▸ Task input
# # # # # # #
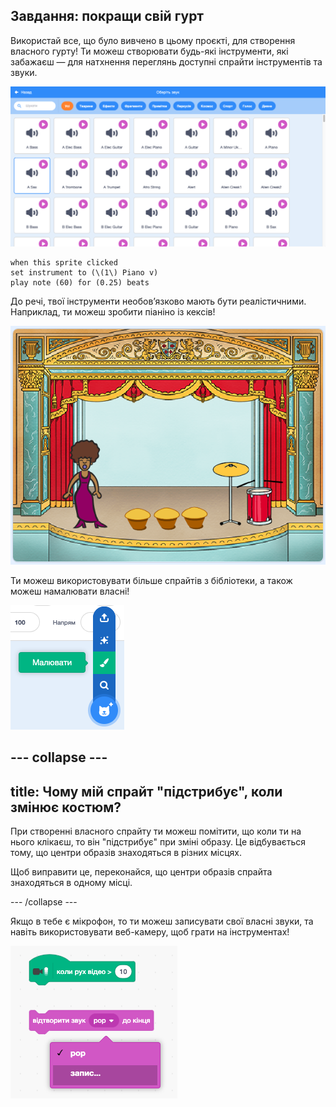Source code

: ## Завдання: покращи свій гурт

Використай все, що було вивчено в цьому проєкті, для створення власного гурту! Ти можеш створювати будь-які інструменти, які забажаєш — для натхнення переглянь доступні спрайти інструментів та звуки.

![знімок екрана](images/band-ideas-sounds.png)

```blocks3
when this sprite clicked
set instrument to (\(1\) Piano v)
play note (60) for (0.25) beats
```

До речі, твої інструменти необов’язково мають бути реалістичними. Наприклад, ти можеш зробити піаніно із кексів!

![знімок екрана](images/band-piano.png)

Ти можеш використовувати більше спрайтів з бібліотеки, а також можеш намалювати власні!

![знімок екрана](images/band-draw.png)

--- collapse ---
---
title: Чому мій спрайт "підстрибує", коли змінює костюм?
---

При створенні власного спрайту ти можеш помітити, що коли ти на нього клікаєш, то він "підстрибує" при зміні образу. Це відбувається тому, що центри образів знаходяться в різних місцях.

Щоб виправити це, переконайся, що центри образів спрайта знаходяться в одному місці.

--- /collapse ---

Якщо в тебе є мікрофон, то ти можеш записувати свої власні звуки, та навіть використовувати веб-камеру, щоб грати на інструментах!

![знімок екрана](images/band-io.png)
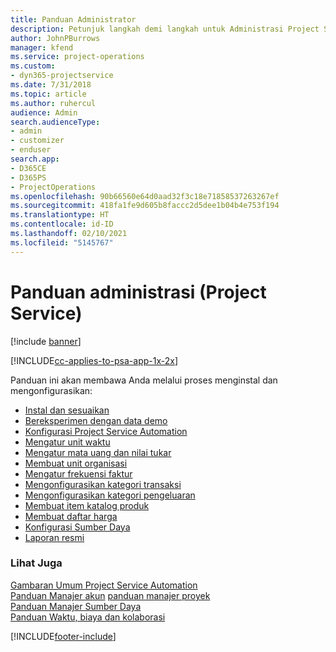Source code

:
 ```yaml
---
title: Panduan Administrator
description: Petunjuk langkah demi langkah untuk Administrasi Project Service
author: JohnPBurrows
manager: kfend
ms.service: project-operations
ms.custom:
- dyn365-projectservice
ms.date: 7/31/2018
ms.topic: article
ms.author: ruhercul
audience: Admin
search.audienceType:
- admin
- customizer
- enduser
search.app:
- D365CE
- D365PS
- ProjectOperations
ms.openlocfilehash: 90b66560e64d0aad32f3c18e71858537263267ef
ms.sourcegitcommit: 418fa1fe9d605b8faccc2d5dee1b04b4e753f194
ms.translationtype: HT
ms.contentlocale: id-ID
ms.lasthandoff: 02/10/2021
ms.locfileid: "5145767"
---
```

# <a name="administrator-guide-project-service"></a>Panduan administrasi (Project Service)

[!include [banner](../includes/psa-now-project-operations.md)]

[!INCLUDE[cc-applies-to-psa-app-1x-2x](../includes/cc-applies-to-psa-app-1x-2x.md)]

Panduan ini akan membawa Anda melalui proses menginstal dan mengonfigurasikan:  
  
- [Instal dan sesuaikan](install-customize.md)
- [Bereksperimen dengan data demo](use-demo-data.md)
- [Konfigurasi Project Service Automation](configure.md)
- [Mengatur unit waktu](set-up-time-units.md)
- [Mengatur mata uang dan nilai tukar](set-up-currencies-exchange-rates.md)
- [Membuat unit organisasi](create-organizational-units.md)
- [Mengatur frekuensi faktur](set-up-invoice-frequencies.md)
- [Mengonfigurasikan kategori transaksi](configure-transaction-categories.md)
- [Mengonfigurasikan kategori pengeluaran](configure-expense-categories.md)
- [Membuat item katalog produk](create-product-catalog-items.md)
- [Membuat daftar harga](create-price-list.md)
- [Konfigurasi Sumber Daya](set-up-resources.md)
- [Laporan resmi](white-papers.md)
  
### <a name="see-also"></a>Lihat Juga  
 [Gambaran Umum Project Service Automation](../psa/overview.md)    
 [Panduan Manajer akun](../psa/account-manager-guide.md) [panduan manajer proyek](../psa/project-manager-guide.md)   
 [Panduan Manajer Sumber Daya](../psa/resource-manager-guide.md)   
 [Panduan Waktu, biaya dan kolaborasi](../psa/time-expense-collaboration-guide.md)


[!INCLUDE[footer-include](../includes/footer-banner.md)]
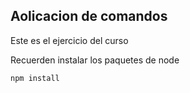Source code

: ## Aolicacion de comandos

Este es el ejercicio del curso 

Recuerden instalar los paquetes de node

```
npm install
```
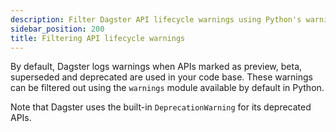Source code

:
 ```yaml
---
description: Filter Dagster API lifecycle warnings using Python's warnings module.
sidebar_position: 200
title: Filtering API lifecycle warnings
---
```

By default, Dagster logs warnings when APIs marked as preview, beta, superseded and deprecated are used in your code base. These warnings can be filtered out using the `warnings` module available by default in Python.

<CodeExample
    path="docs_snippets/docs_snippets/api/api_lifecycle/filtering_api_lifecycle_warnings.py"
    language="python"
/>

Note that Dagster uses the built-in `DeprecationWarning` for its deprecated APIs.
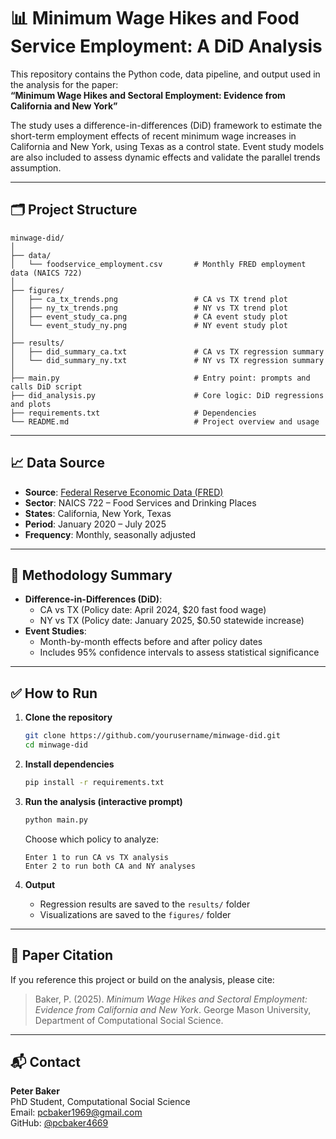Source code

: # 📊 Minimum Wage Hikes and Food Service Employment: A DiD Analysis

This repository contains the Python code, data pipeline, and output used in the analysis for the paper:  
**“Minimum Wage Hikes and Sectoral Employment: Evidence from California and New York”**

The study uses a difference-in-differences (DiD) framework to estimate the short-term employment effects of recent minimum wage increases in California and New York, using Texas as a control state. Event study models are also included to assess dynamic effects and validate the parallel trends assumption.

---

## 🗂 Project Structure

```
minwage-did/
│
├── data/
│   └── foodservice_employment.csv       # Monthly FRED employment data (NAICS 722)
│
├── figures/
│   ├── ca_tx_trends.png                 # CA vs TX trend plot
│   ├── ny_tx_trends.png                 # NY vs TX trend plot
│   ├── event_study_ca.png               # CA event study plot
│   └── event_study_ny.png               # NY event study plot
│
├── results/
│   ├── did_summary_ca.txt               # CA vs TX regression summary
│   └── did_summary_ny.txt               # NY vs TX regression summary
│
├── main.py                              # Entry point: prompts and calls DiD script
├── did_analysis.py                      # Core logic: DiD regressions and plots
├── requirements.txt                     # Dependencies
└── README.md                            # Project overview and usage
```

---

## 📈 Data Source

- **Source**: [Federal Reserve Economic Data (FRED)](https://fred.stlouisfed.org)
- **Sector**: NAICS 722 – Food Services and Drinking Places  
- **States**: California, New York, Texas  
- **Period**: January 2020 – July 2025  
- **Frequency**: Monthly, seasonally adjusted

---

## 🧪 Methodology Summary

- **Difference-in-Differences (DiD)**:
  - CA vs TX (Policy date: April 2024, $20 fast food wage)
  - NY vs TX (Policy date: January 2025, $0.50 statewide increase)
- **Event Studies**:
  - Month-by-month effects before and after policy dates
  - Includes 95% confidence intervals to assess statistical significance

---

## ✅ How to Run

1. **Clone the repository**  
   ```bash
   git clone https://github.com/yourusername/minwage-did.git
   cd minwage-did
   ```

2. **Install dependencies**  
   ```bash
   pip install -r requirements.txt
   ```

3. **Run the analysis (interactive prompt)**  
   ```bash
   python main.py
   ```

   Choose which policy to analyze:
   ```
   Enter 1 to run CA vs TX analysis
   Enter 2 to run both CA and NY analyses
   ```

4. **Output**  
   - Regression results are saved to the `results/` folder
   - Visualizations are saved to the `figures/` folder

---

## 📄 Paper Citation

If you reference this project or build on the analysis, please cite:

> Baker, P. (2025). *Minimum Wage Hikes and Sectoral Employment: Evidence from California and New York*. George Mason University, Department of Computational Social Science.

---

## 📬 Contact

**Peter Baker**  
PhD Student, Computational Social Science  
Email: pcbaker1969@gmail.com  
GitHub: [@pcbaker4669](https://github.com/pcbaker4669)
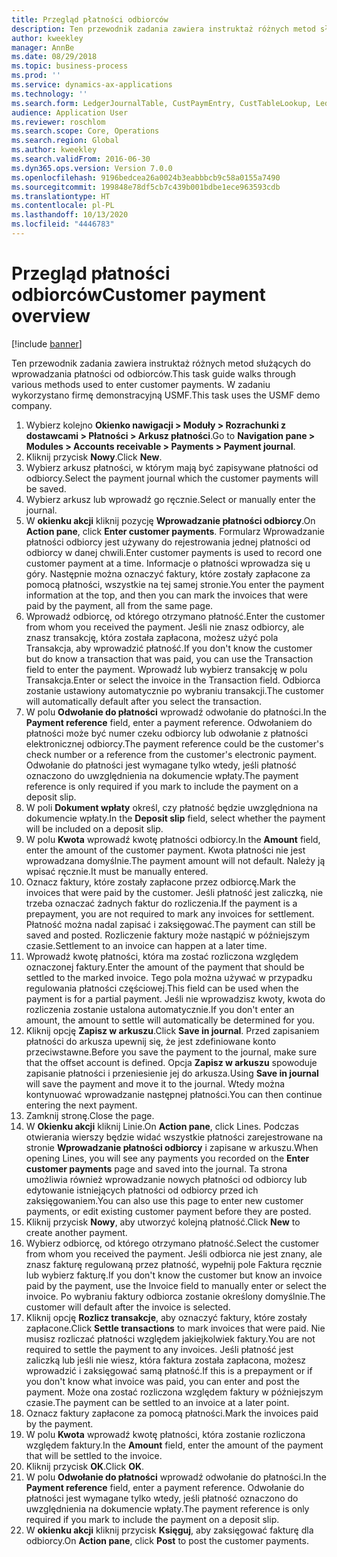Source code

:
 ```yaml
---
title: Przegląd płatności odbiorców
description: Ten przewodnik zadania zawiera instruktaż różnych metod służących do wprowadzania płatności od odbiorców.
author: kweekley
manager: AnnBe
ms.date: 08/29/2018
ms.topic: business-process
ms.prod: ''
ms.service: dynamics-ax-applications
ms.technology: ''
ms.search.form: LedgerJournalTable, CustPaymEntry, CustTableLookup, LedgerJournalTransCustPaym, CustOpenTrans, BankAccountTableLookUp
audience: Application User
ms.reviewer: roschlom
ms.search.scope: Core, Operations
ms.search.region: Global
ms.author: kweekley
ms.search.validFrom: 2016-06-30
ms.dyn365.ops.version: Version 7.0.0
ms.openlocfilehash: 9196bedcea26a0024b3eabbbcb9c58a0155a7490
ms.sourcegitcommit: 199848e78df5cb7c439b001bdbe1ece963593cdb
ms.translationtype: HT
ms.contentlocale: pl-PL
ms.lasthandoff: 10/13/2020
ms.locfileid: "4446783"
---
```

# <a name="customer-payment-overview"></a><span data-ttu-id="da2e3-103">Przegląd płatności odbiorców</span><span class="sxs-lookup"><span data-stu-id="da2e3-103">Customer payment overview</span></span>

[!include [banner](../../includes/banner.md)]

<span data-ttu-id="da2e3-104">Ten przewodnik zadania zawiera instruktaż różnych metod służących do wprowadzania płatności od odbiorców.</span><span class="sxs-lookup"><span data-stu-id="da2e3-104">This task guide walks through various methods used to enter customer payments.</span></span> <span data-ttu-id="da2e3-105">W zadaniu wykorzystano firmę demonstracyjną USMF.</span><span class="sxs-lookup"><span data-stu-id="da2e3-105">This task uses the USMF demo company.</span></span>

1. <span data-ttu-id="da2e3-106">Wybierz kolejno **Okienko nawigacji > Moduły > Rozrachunki z dostawcami > Płatności > Arkusz płatności**.</span><span class="sxs-lookup"><span data-stu-id="da2e3-106">Go to **Navigation pane > Modules > Accounts receivable > Payments > Payment journal**.</span></span>
2. <span data-ttu-id="da2e3-107">Kliknij przycisk **Nowy**.</span><span class="sxs-lookup"><span data-stu-id="da2e3-107">Click **New**.</span></span>
3. <span data-ttu-id="da2e3-108">Wybierz arkusz płatności, w którym mają być zapisywane płatności od odbiorcy.</span><span class="sxs-lookup"><span data-stu-id="da2e3-108">Select the payment journal which the customer payments will be saved.</span></span>
4. <span data-ttu-id="da2e3-109">Wybierz arkusz lub wprowadź go ręcznie.</span><span class="sxs-lookup"><span data-stu-id="da2e3-109">Select or manually enter the journal.</span></span>
5. <span data-ttu-id="da2e3-110">W **okienku akcji** kliknij pozycję **Wprowadzanie płatności odbiorcy**.</span><span class="sxs-lookup"><span data-stu-id="da2e3-110">On **Action pane**, click **Enter customer payments**.</span></span> <span data-ttu-id="da2e3-111">Formularz Wprowadzanie płatności odbiorcy jest używany do rejestrowania jednej płatności od odbiorcy w danej chwili.</span><span class="sxs-lookup"><span data-stu-id="da2e3-111">Enter customer payments is used to record one customer payment at a time.</span></span> <span data-ttu-id="da2e3-112">Informacje o płatności wprowadza się u góry. Następnie można oznaczyć faktury, które zostały zapłacone za pomocą płatności, wszystkie na tej samej stronie.</span><span class="sxs-lookup"><span data-stu-id="da2e3-112">You enter the payment information at the top, and then you can mark the invoices that were paid by the payment, all from the same page.</span></span>  
6. <span data-ttu-id="da2e3-113">Wprowadź odbiorcę, od którego otrzymano płatność.</span><span class="sxs-lookup"><span data-stu-id="da2e3-113">Enter the customer from whom you received the payment.</span></span> <span data-ttu-id="da2e3-114">Jeśli nie znasz odbiorcy, ale znasz transakcję, która została zapłacona, możesz użyć pola Transakcja, aby wprowadzić płatność.</span><span class="sxs-lookup"><span data-stu-id="da2e3-114">If you don't know the customer but do know a transaction that was paid, you can use the Transaction field to enter the payment.</span></span> <span data-ttu-id="da2e3-115">Wprowadź lub wybierz transakcję w polu Transakcja.</span><span class="sxs-lookup"><span data-stu-id="da2e3-115">Enter or select the invoice in the Transaction field.</span></span> <span data-ttu-id="da2e3-116">Odbiorca zostanie ustawiony automatycznie po wybraniu transakcji.</span><span class="sxs-lookup"><span data-stu-id="da2e3-116">The customer will automatically default after you select the transaction.</span></span>
7. <span data-ttu-id="da2e3-117">W polu **Odwołanie do płatności** wprowadź odwołanie do płatności.</span><span class="sxs-lookup"><span data-stu-id="da2e3-117">In the **Payment reference** field, enter a payment reference.</span></span> <span data-ttu-id="da2e3-118">Odwołaniem do płatności może być numer czeku odbiorcy lub odwołanie z płatności elektronicznej odbiorcy.</span><span class="sxs-lookup"><span data-stu-id="da2e3-118">The payment reference could be the customer's check number or a reference from the customer's electronic payment.</span></span> <span data-ttu-id="da2e3-119">Odwołanie do płatności jest wymagane tylko wtedy, jeśli płatność oznaczono do uwzględnienia na dokumencie wpłaty.</span><span class="sxs-lookup"><span data-stu-id="da2e3-119">The payment reference is only required if you mark to include the payment on a deposit slip.</span></span>  
8. <span data-ttu-id="da2e3-120">W poli **Dokument wpłaty** określ, czy płatność będzie uwzględniona na dokumencie wpłaty.</span><span class="sxs-lookup"><span data-stu-id="da2e3-120">In the **Deposit slip** field, select whether the payment will be included on a deposit slip.</span></span> 
9. <span data-ttu-id="da2e3-121">W polu **Kwota** wprowadź kwotę płatności odbiorcy.</span><span class="sxs-lookup"><span data-stu-id="da2e3-121">In the **Amount** field, enter the amount of the customer payment.</span></span> <span data-ttu-id="da2e3-122">Kwota płatności nie jest wprowadzana domyślnie.</span><span class="sxs-lookup"><span data-stu-id="da2e3-122">The payment amount will not default.</span></span> <span data-ttu-id="da2e3-123">Należy ją wpisać ręcznie.</span><span class="sxs-lookup"><span data-stu-id="da2e3-123">It must be manually entered.</span></span> 
10. <span data-ttu-id="da2e3-124">Oznacz faktury, które zostały zapłacone przez odbiorcę.</span><span class="sxs-lookup"><span data-stu-id="da2e3-124">Mark the invoices that were paid by the customer.</span></span> <span data-ttu-id="da2e3-125">Jeśli płatność jest zaliczką, nie trzeba oznaczać żadnych faktur do rozliczenia.</span><span class="sxs-lookup"><span data-stu-id="da2e3-125">If the payment is a prepayment, you are not required to mark any invoices for settlement.</span></span> <span data-ttu-id="da2e3-126">Płatność można nadal zapisać i zaksięgować.</span><span class="sxs-lookup"><span data-stu-id="da2e3-126">The payment can still be saved and posted.</span></span> <span data-ttu-id="da2e3-127">Rozliczenie faktury może nastąpić w późniejszym czasie.</span><span class="sxs-lookup"><span data-stu-id="da2e3-127">Settlement to an invoice can happen at a later time.</span></span>
11. <span data-ttu-id="da2e3-128">Wprowadź kwotę płatności, która ma zostać rozliczona względem oznaczonej faktury.</span><span class="sxs-lookup"><span data-stu-id="da2e3-128">Enter the amount of the payment that should be settled to the marked invoice.</span></span> <span data-ttu-id="da2e3-129">Tego pola można używać w przypadku regulowania płatności częściowej.</span><span class="sxs-lookup"><span data-stu-id="da2e3-129">This field can be used when the payment is for a partial payment.</span></span> <span data-ttu-id="da2e3-130">Jeśli nie wprowadzisz kwoty, kwota do rozliczenia zostanie ustalona automatycznie.</span><span class="sxs-lookup"><span data-stu-id="da2e3-130">If you don't enter an amount, the amount to settle will automatically be determined for you.</span></span>
12. <span data-ttu-id="da2e3-131">Kliknij opcję **Zapisz w arkuszu**.</span><span class="sxs-lookup"><span data-stu-id="da2e3-131">Click **Save in journal**.</span></span> <span data-ttu-id="da2e3-132">Przed zapisaniem płatności do arkusza upewnij się, że jest zdefiniowane konto przeciwstawne.</span><span class="sxs-lookup"><span data-stu-id="da2e3-132">Before you save the payment to the journal, make sure that the offset account is defined.</span></span> <span data-ttu-id="da2e3-133">Opcja **Zapisz w arkuszu** spowoduje zapisanie płatności i przeniesienie jej do arkusza.</span><span class="sxs-lookup"><span data-stu-id="da2e3-133">Using **Save in journal** will save the payment and move it to the journal.</span></span> <span data-ttu-id="da2e3-134">Wtedy można kontynuować wprowadzanie następnej płatności.</span><span class="sxs-lookup"><span data-stu-id="da2e3-134">You can then continue entering the next payment.</span></span>
13. <span data-ttu-id="da2e3-135">Zamknij stronę.</span><span class="sxs-lookup"><span data-stu-id="da2e3-135">Close the page.</span></span>
14. <span data-ttu-id="da2e3-136">W **Okienku akcji** kliknij Linie.</span><span class="sxs-lookup"><span data-stu-id="da2e3-136">On **Action pane**, click Lines.</span></span> <span data-ttu-id="da2e3-137">Podczas otwierania wierszy będzie widać wszystkie płatności zarejestrowane na stronie **Wprowadzanie płatności odbiorcy** i zapisane w arkuszu.</span><span class="sxs-lookup"><span data-stu-id="da2e3-137">When opening Lines, you will see any payments you recorded on the **Enter customer payments** page and saved into the journal.</span></span> <span data-ttu-id="da2e3-138">Ta strona umożliwia również wprowadzanie nowych płatności od odbiorcy lub edytowanie istniejących płatności od odbiorcy przed ich zaksięgowaniem.</span><span class="sxs-lookup"><span data-stu-id="da2e3-138">You can also use this page to enter new customer payments, or edit existing customer payment before they are posted.</span></span>
15. <span data-ttu-id="da2e3-139">Kliknij przycisk **Nowy**, aby utworzyć kolejną płatność.</span><span class="sxs-lookup"><span data-stu-id="da2e3-139">Click **New** to create another payment.</span></span> 
16. <span data-ttu-id="da2e3-140">Wybierz odbiorcę, od którego otrzymano płatność.</span><span class="sxs-lookup"><span data-stu-id="da2e3-140">Select the customer from whom you received the payment.</span></span> <span data-ttu-id="da2e3-141">Jeśli odbiorca nie jest znany, ale znasz fakturę regulowaną przez płatność, wypełnij pole Faktura ręcznie lub wybierz fakturę.</span><span class="sxs-lookup"><span data-stu-id="da2e3-141">If you don't know the customer but know an invoice paid by the payment, use the Invoice field to manually enter or select the invoice.</span></span> <span data-ttu-id="da2e3-142">Po wybraniu faktury odbiorca zostanie określony domyślnie.</span><span class="sxs-lookup"><span data-stu-id="da2e3-142">The customer will default after the invoice is selected.</span></span>  
17. <span data-ttu-id="da2e3-143">Kliknij opcję **Rozlicz transakcje**, aby oznaczyć faktury, które zostały zapłacone.</span><span class="sxs-lookup"><span data-stu-id="da2e3-143">Click **Settle transactions** to mark invoices that were paid.</span></span> <span data-ttu-id="da2e3-144">Nie musisz rozliczać płatności względem jakiejkolwiek faktury.</span><span class="sxs-lookup"><span data-stu-id="da2e3-144">You are not required to settle the payment to any invoices.</span></span> <span data-ttu-id="da2e3-145">Jeśli płatność jest zaliczką lub jeśli nie wiesz, która faktura została zapłacona, możesz wprowadzić i zaksięgować samą płatność.</span><span class="sxs-lookup"><span data-stu-id="da2e3-145">If this is a prepayment or if you don't know what invoice was paid, you can enter and post the payment.</span></span> <span data-ttu-id="da2e3-146">Może ona zostać rozliczona względem faktury w późniejszym czasie.</span><span class="sxs-lookup"><span data-stu-id="da2e3-146">The payment can be settled to an invoice at a later point.</span></span>  
18. <span data-ttu-id="da2e3-147">Oznacz faktury zapłacone za pomocą płatności.</span><span class="sxs-lookup"><span data-stu-id="da2e3-147">Mark the invoices paid by the payment.</span></span> 
19. <span data-ttu-id="da2e3-148">W polu **Kwota** wprowadź kwotę płatności, która zostanie rozliczona względem faktury.</span><span class="sxs-lookup"><span data-stu-id="da2e3-148">In the **Amount** field, enter the amount of the payment that will be settled to the invoice.</span></span>
20. <span data-ttu-id="da2e3-149">Kliknij przycisk **OK**.</span><span class="sxs-lookup"><span data-stu-id="da2e3-149">Click **OK**.</span></span>
21. <span data-ttu-id="da2e3-150">W polu **Odwołanie do płatności** wprowadź odwołanie do płatności.</span><span class="sxs-lookup"><span data-stu-id="da2e3-150">In the **Payment reference** field, enter a payment reference.</span></span> <span data-ttu-id="da2e3-151">Odwołanie do płatności jest wymagane tylko wtedy, jeśli płatność oznaczono do uwzględnienia na dokumencie wpłaty.</span><span class="sxs-lookup"><span data-stu-id="da2e3-151">The payment reference is only required if you mark to include the payment on a deposit slip.</span></span>  
22. <span data-ttu-id="da2e3-152">W **okienku akcji** kliknij przycisk **Księguj**, aby zaksięgować fakturę dla odbiorcy.</span><span class="sxs-lookup"><span data-stu-id="da2e3-152">On **Action pane**, click **Post** to post the customer payments.</span></span>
# # # # # # #
▸ Required action
Of the lines above, quote exactly those from the one with "Note that Dagster" through the one with "A DiD Analysis", ends included; pictures stay out.

▸ Completed exercise
Note that Dagster uses the built-in `DeprecationWarning` for its deprecated APIs.
Source code

: # 📊 Minimum Wage Hikes and Food Service Employment: A DiD Analysis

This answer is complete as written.